Exercise requirements: Nothing in the records may be changed; retype them in full.

Data shown:
------------------------------------------------

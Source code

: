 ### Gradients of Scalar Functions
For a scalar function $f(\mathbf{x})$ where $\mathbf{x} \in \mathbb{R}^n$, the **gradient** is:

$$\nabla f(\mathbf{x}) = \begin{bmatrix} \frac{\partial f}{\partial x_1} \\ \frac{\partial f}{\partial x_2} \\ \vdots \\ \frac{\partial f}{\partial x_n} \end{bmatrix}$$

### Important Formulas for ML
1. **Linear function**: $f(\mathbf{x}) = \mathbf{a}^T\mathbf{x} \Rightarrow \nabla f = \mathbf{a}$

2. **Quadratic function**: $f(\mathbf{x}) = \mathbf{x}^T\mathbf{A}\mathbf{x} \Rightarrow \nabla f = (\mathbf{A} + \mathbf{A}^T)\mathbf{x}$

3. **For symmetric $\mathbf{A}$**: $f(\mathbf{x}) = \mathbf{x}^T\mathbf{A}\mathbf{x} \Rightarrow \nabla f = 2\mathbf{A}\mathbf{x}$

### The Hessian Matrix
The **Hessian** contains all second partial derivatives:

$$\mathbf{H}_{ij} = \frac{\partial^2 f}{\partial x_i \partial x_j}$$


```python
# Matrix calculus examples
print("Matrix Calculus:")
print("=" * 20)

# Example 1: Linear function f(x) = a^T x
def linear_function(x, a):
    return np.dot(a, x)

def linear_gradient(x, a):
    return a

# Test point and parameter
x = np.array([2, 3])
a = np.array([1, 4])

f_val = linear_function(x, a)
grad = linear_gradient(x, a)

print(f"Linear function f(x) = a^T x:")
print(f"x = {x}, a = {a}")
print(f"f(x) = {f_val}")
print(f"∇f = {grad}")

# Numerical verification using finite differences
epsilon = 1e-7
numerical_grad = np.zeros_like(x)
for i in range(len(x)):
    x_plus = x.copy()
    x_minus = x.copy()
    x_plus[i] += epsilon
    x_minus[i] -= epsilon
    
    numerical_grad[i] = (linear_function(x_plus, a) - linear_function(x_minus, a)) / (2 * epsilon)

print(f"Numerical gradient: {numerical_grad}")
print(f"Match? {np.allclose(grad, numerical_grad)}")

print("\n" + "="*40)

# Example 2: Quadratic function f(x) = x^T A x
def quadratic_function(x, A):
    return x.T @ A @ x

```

------------------------------------------------

Result of the exercise:
Source code

: ### Gradients of Scalar Functions
For a scalar function $f(\mathbf{x})$ where $\mathbf{x} \in \mathbb{R}^n$, the **gradient** is:

$$\nabla f(\mathbf{x}) = \begin{bmatrix} \frac{\partial f}{\partial x_1} \\ \frac{\partial f}{\partial x_2} \\ \vdots \\ \frac{\partial f}{\partial x_n} \end{bmatrix}$$

### Important Formulas for ML
1. **Linear function**: $f(\mathbf{x}) = \mathbf{a}^T\mathbf{x} \Rightarrow \nabla f = \mathbf{a}$

2. **Quadratic function**: $f(\mathbf{x}) = \mathbf{x}^T\mathbf{A}\mathbf{x} \Rightarrow \nabla f = (\mathbf{A} + \mathbf{A}^T)\mathbf{x}$

3. **For symmetric $\mathbf{A}$**: $f(\mathbf{x}) = \mathbf{x}^T\mathbf{A}\mathbf{x} \Rightarrow \nabla f = 2\mathbf{A}\mathbf{x}$

### The Hessian Matrix
The **Hessian** contains all second partial derivatives:

$$\mathbf{H}_{ij} = \frac{\partial^2 f}{\partial x_i \partial x_j}$$


```python
# Matrix calculus examples
print("Matrix Calculus:")
print("=" * 20)

# Example 1: Linear function f(x) = a^T x
def linear_function(x, a):
    return np.dot(a, x)

def linear_gradient(x, a):
    return a

# Test point and parameter
x = np.array([2, 3])
a = np.array([1, 4])

f_val = linear_function(x, a)
grad = linear_gradient(x, a)

print(f"Linear function f(x) = a^T x:")
print(f"x = {x}, a = {a}")
print(f"f(x) = {f_val}")
print(f"∇f = {grad}")

# Numerical verification using finite differences
epsilon = 1e-7
numerical_grad = np.zeros_like(x)
for i in range(len(x)):
    x_plus = x.copy()
    x_minus = x.copy()
    x_plus[i] += epsilon
    x_minus[i] -= epsilon
    
    numerical_grad[i] = (linear_function(x_plus, a) - linear_function(x_minus, a)) / (2 * epsilon)

print(f"Numerical gradient: {numerical_grad}")
print(f"Match? {np.allclose(grad, numerical_grad)}")

print("\n" + "="*40)

# Example 2: Quadratic function f(x) = x^T A x
def quadratic_function(x, A):
    return x.T @ A @ x

```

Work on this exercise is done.